### YOUR GOAL:
No pictures belong in the copy. Retype exactly, and only, the stretch of lines below from the one with "### Servis İzleme" through the one with "the report runner.".

'''

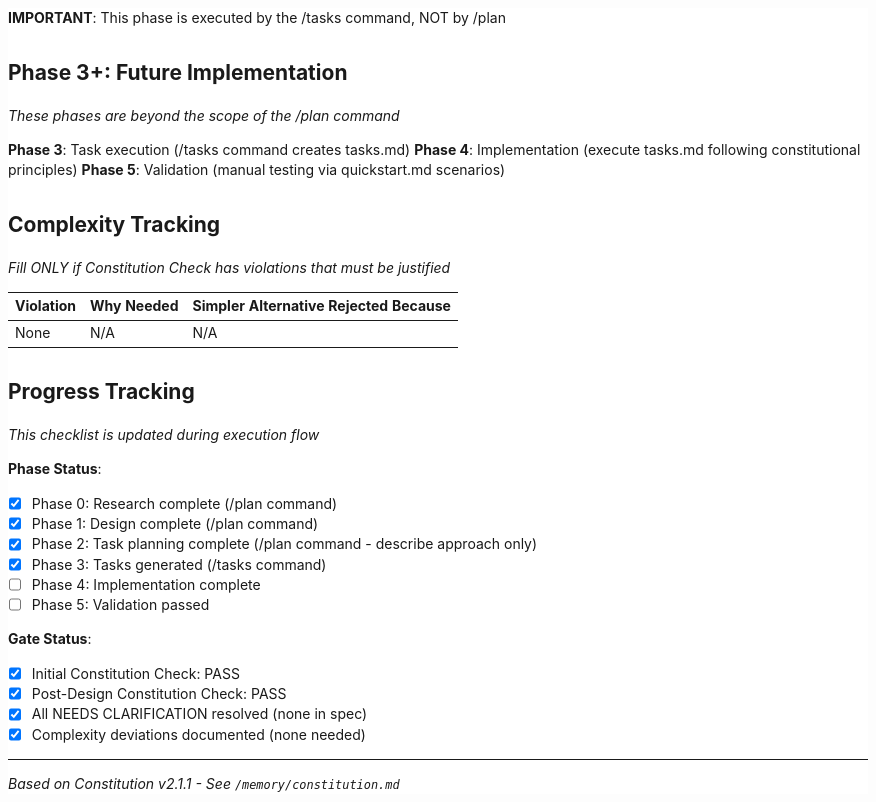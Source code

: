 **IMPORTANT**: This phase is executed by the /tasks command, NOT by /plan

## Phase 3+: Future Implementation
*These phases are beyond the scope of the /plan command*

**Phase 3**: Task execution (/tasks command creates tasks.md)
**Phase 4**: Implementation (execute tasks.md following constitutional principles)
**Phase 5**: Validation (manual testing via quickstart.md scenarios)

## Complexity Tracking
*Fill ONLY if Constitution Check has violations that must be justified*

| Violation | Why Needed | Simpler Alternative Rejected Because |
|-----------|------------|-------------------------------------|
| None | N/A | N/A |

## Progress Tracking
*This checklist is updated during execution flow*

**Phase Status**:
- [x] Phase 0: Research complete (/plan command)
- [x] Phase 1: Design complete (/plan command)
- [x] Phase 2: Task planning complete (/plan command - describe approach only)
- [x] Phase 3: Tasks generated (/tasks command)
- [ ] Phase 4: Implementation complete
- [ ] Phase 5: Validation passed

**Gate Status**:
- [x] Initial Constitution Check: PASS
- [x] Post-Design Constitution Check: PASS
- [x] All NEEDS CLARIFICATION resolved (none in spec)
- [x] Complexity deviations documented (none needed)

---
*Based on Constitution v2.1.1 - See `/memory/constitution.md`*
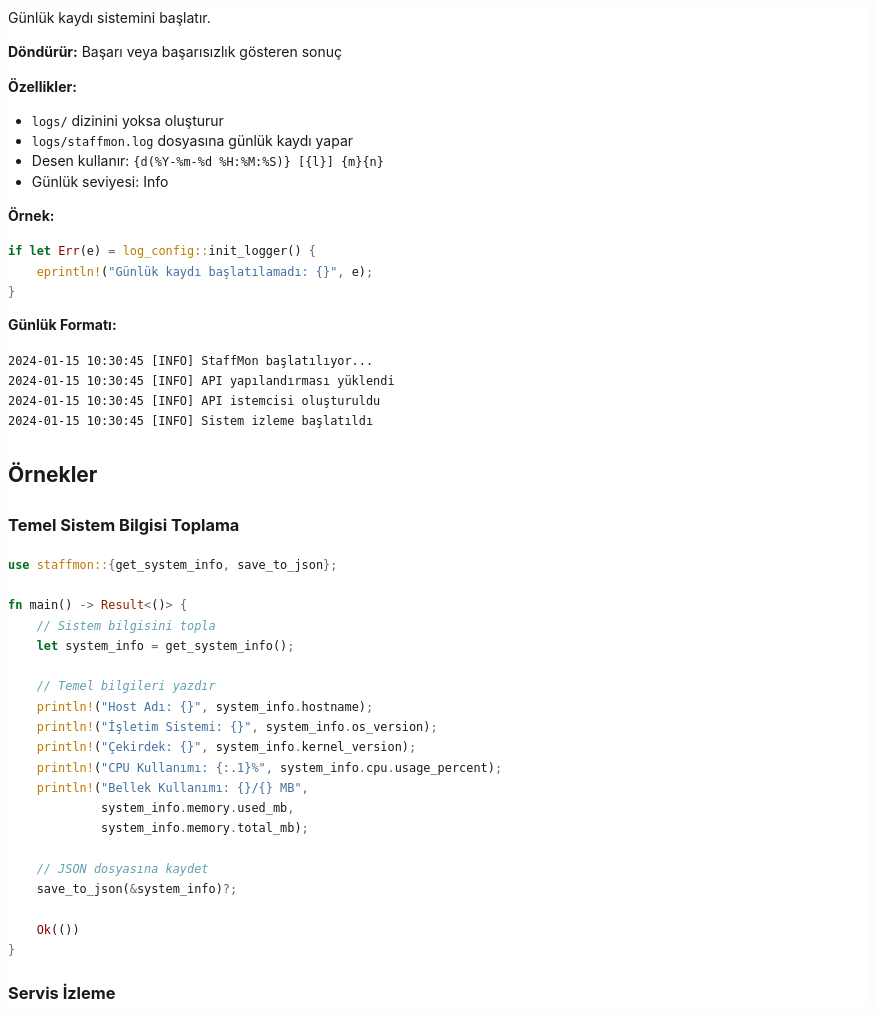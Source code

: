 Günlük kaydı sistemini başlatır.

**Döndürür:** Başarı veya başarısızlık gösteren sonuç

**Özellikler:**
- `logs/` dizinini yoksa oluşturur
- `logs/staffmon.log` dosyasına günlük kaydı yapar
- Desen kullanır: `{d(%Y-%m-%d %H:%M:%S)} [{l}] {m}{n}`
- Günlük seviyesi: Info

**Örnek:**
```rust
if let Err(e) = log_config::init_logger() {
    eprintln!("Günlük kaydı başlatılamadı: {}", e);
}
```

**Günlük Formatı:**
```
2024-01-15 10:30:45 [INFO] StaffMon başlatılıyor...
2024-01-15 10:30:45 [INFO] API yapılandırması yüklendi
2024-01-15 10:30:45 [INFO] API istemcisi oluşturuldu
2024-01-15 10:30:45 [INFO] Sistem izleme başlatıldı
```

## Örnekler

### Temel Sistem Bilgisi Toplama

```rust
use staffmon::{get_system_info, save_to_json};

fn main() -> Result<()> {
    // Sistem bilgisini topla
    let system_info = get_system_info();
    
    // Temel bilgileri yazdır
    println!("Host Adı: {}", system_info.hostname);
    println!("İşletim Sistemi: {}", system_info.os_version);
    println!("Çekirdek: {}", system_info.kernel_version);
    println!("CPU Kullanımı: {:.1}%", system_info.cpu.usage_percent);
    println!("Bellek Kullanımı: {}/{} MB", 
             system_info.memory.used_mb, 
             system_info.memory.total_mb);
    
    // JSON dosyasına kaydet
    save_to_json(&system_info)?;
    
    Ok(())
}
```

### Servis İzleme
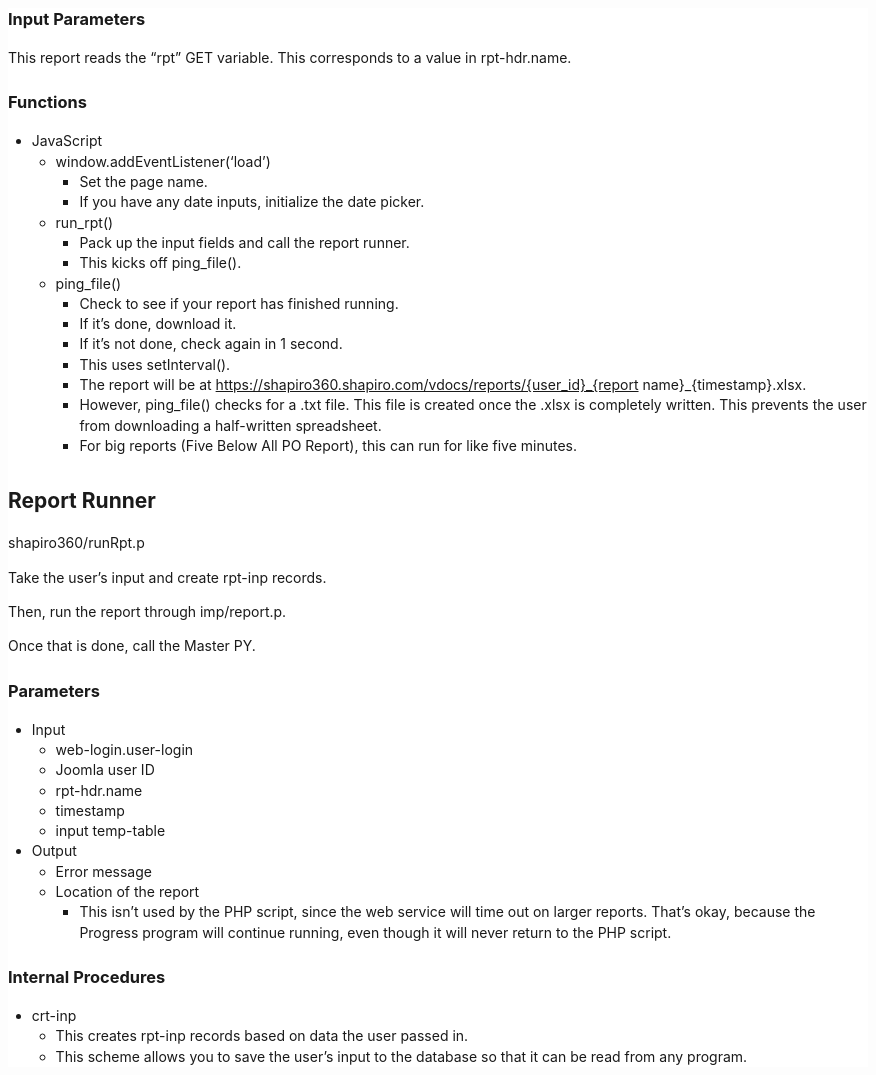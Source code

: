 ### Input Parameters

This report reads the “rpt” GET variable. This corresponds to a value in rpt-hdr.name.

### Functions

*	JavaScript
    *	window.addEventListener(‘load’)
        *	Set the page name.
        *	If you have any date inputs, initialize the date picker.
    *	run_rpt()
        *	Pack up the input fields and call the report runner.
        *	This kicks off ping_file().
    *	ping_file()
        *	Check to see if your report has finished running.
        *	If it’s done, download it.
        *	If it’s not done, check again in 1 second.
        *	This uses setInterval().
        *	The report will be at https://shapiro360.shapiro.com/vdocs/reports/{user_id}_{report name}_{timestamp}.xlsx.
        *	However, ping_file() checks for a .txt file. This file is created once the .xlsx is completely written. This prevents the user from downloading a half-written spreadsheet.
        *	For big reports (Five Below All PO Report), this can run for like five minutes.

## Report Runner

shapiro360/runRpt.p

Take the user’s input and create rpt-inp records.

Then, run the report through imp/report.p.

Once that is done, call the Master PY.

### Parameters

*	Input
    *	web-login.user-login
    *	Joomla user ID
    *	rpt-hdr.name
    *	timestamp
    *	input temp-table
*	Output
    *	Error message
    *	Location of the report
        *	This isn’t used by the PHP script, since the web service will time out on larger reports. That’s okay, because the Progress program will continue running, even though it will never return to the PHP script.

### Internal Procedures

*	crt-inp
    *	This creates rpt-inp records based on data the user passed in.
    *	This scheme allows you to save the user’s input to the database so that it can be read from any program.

'''

### SOLUTION FOR THIS TASK:
### Servis İzleme
Source code

: ### Input Parameters

This report reads the “rpt” GET variable. This corresponds to a value in rpt-hdr.name.

### Functions

*	JavaScript
    *	window.addEventListener(‘load’)
        *	Set the page name.
        *	If you have any date inputs, initialize the date picker.
    *	run_rpt()
        *	Pack up the input fields and call the report runner.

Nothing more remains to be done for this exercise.